Records from a data source -
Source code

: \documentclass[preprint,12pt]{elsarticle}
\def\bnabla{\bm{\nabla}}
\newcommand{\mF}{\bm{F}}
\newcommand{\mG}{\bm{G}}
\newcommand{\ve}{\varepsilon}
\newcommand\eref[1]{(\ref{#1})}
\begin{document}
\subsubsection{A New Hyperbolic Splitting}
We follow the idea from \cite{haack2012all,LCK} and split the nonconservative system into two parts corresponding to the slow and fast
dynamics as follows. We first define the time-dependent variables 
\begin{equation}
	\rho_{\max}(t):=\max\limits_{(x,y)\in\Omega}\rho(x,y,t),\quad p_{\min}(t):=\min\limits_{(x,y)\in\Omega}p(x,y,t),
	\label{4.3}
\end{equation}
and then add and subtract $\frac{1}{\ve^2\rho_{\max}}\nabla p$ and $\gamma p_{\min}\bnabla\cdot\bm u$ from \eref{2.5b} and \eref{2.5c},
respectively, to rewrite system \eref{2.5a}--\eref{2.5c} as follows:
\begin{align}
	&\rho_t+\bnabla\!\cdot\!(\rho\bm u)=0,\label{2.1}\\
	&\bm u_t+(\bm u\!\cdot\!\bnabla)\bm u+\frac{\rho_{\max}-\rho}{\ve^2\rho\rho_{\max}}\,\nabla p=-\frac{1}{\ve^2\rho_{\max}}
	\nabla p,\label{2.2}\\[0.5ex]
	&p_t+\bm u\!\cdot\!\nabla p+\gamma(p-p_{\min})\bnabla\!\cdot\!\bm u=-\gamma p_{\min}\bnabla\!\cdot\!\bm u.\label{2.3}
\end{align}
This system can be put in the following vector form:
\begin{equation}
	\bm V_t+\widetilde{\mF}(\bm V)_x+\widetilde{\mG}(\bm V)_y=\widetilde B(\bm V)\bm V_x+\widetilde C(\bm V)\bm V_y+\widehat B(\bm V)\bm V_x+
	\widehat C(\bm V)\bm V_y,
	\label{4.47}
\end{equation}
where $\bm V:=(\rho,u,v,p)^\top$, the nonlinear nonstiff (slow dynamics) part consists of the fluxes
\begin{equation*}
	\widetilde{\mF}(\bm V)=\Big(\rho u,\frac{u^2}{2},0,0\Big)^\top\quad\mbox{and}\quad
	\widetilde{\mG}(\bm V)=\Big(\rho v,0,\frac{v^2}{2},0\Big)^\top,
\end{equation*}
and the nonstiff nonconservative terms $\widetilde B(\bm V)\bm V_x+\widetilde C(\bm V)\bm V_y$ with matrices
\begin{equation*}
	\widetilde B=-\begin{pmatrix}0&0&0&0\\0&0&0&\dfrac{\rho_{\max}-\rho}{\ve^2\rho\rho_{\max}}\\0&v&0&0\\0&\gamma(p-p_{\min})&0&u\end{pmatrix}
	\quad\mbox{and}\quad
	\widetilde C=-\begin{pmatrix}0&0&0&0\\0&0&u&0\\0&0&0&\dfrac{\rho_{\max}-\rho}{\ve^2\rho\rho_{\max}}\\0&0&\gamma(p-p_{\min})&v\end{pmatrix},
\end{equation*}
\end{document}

Assignment - Down to the final line, the data above must be copied exactly.

Solution below -
Source code

: \documentclass[preprint,12pt]{elsarticle}
\def\bnabla{\bm{\nabla}}
\newcommand{\mF}{\bm{F}}
\newcommand{\mG}{\bm{G}}
\newcommand{\ve}{\varepsilon}
\newcommand\eref[1]{(\ref{#1})}
\begin{document}
\subsubsection{A New Hyperbolic Splitting}
We follow the idea from \cite{haack2012all,LCK} and split the nonconservative system into two parts corresponding to the slow and fast
dynamics as follows. We first define the time-dependent variables 
\begin{equation}
	\rho_{\max}(t):=\max\limits_{(x,y)\in\Omega}\rho(x,y,t),\quad p_{\min}(t):=\min\limits_{(x,y)\in\Omega}p(x,y,t),
	\label{4.3}
\end{equation}
and then add and subtract $\frac{1}{\ve^2\rho_{\max}}\nabla p$ and $\gamma p_{\min}\bnabla\cdot\bm u$ from \eref{2.5b} and \eref{2.5c},
respectively, to rewrite system \eref{2.5a}--\eref{2.5c} as follows:
\begin{align}
	&\rho_t+\bnabla\!\cdot\!(\rho\bm u)=0,\label{2.1}\\
	&\bm u_t+(\bm u\!\cdot\!\bnabla)\bm u+\frac{\rho_{\max}-\rho}{\ve^2\rho\rho_{\max}}\,\nabla p=-\frac{1}{\ve^2\rho_{\max}}
	\nabla p,\label{2.2}\\[0.5ex]
	&p_t+\bm u\!\cdot\!\nabla p+\gamma(p-p_{\min})\bnabla\!\cdot\!\bm u=-\gamma p_{\min}\bnabla\!\cdot\!\bm u.\label{2.3}
\end{align}
This system can be put in the following vector form:
\begin{equation}
	\bm V_t+\widetilde{\mF}(\bm V)_x+\widetilde{\mG}(\bm V)_y=\widetilde B(\bm V)\bm V_x+\widetilde C(\bm V)\bm V_y+\widehat B(\bm V)\bm V_x+
	\widehat C(\bm V)\bm V_y,
	\label{4.47}
\end{equation}
where $\bm V:=(\rho,u,v,p)^\top$, the nonlinear nonstiff (slow dynamics) part consists of the fluxes
\begin{equation*}
	\widetilde{\mF}(\bm V)=\Big(\rho u,\frac{u^2}{2},0,0\Big)^\top\quad\mbox{and}\quad
	\widetilde{\mG}(\bm V)=\Big(\rho v,0,\frac{v^2}{2},0\Big)^\top,
\end{equation*}
and the nonstiff nonconservative terms $\widetilde B(\bm V)\bm V_x+\widetilde C(\bm V)\bm V_y$ with matrices
\begin{equation*}
	\widetilde B=-\begin{pmatrix}0&0&0&0\\0&0&0&\dfrac{\rho_{\max}-\rho}{\ve^2\rho\rho_{\max}}\\0&v&0&0\\0&\gamma(p-p_{\min})&0&u\end{pmatrix}
	\quad\mbox{and}\quad
	\widetilde C=-\begin{pmatrix}0&0&0&0\\0&0&u&0\\0&0&0&\dfrac{\rho_{\max}-\rho}{\ve^2\rho\rho_{\max}}\\0&0&\gamma(p-p_{\min})&v\end{pmatrix},
\end{equation*}
\end{document}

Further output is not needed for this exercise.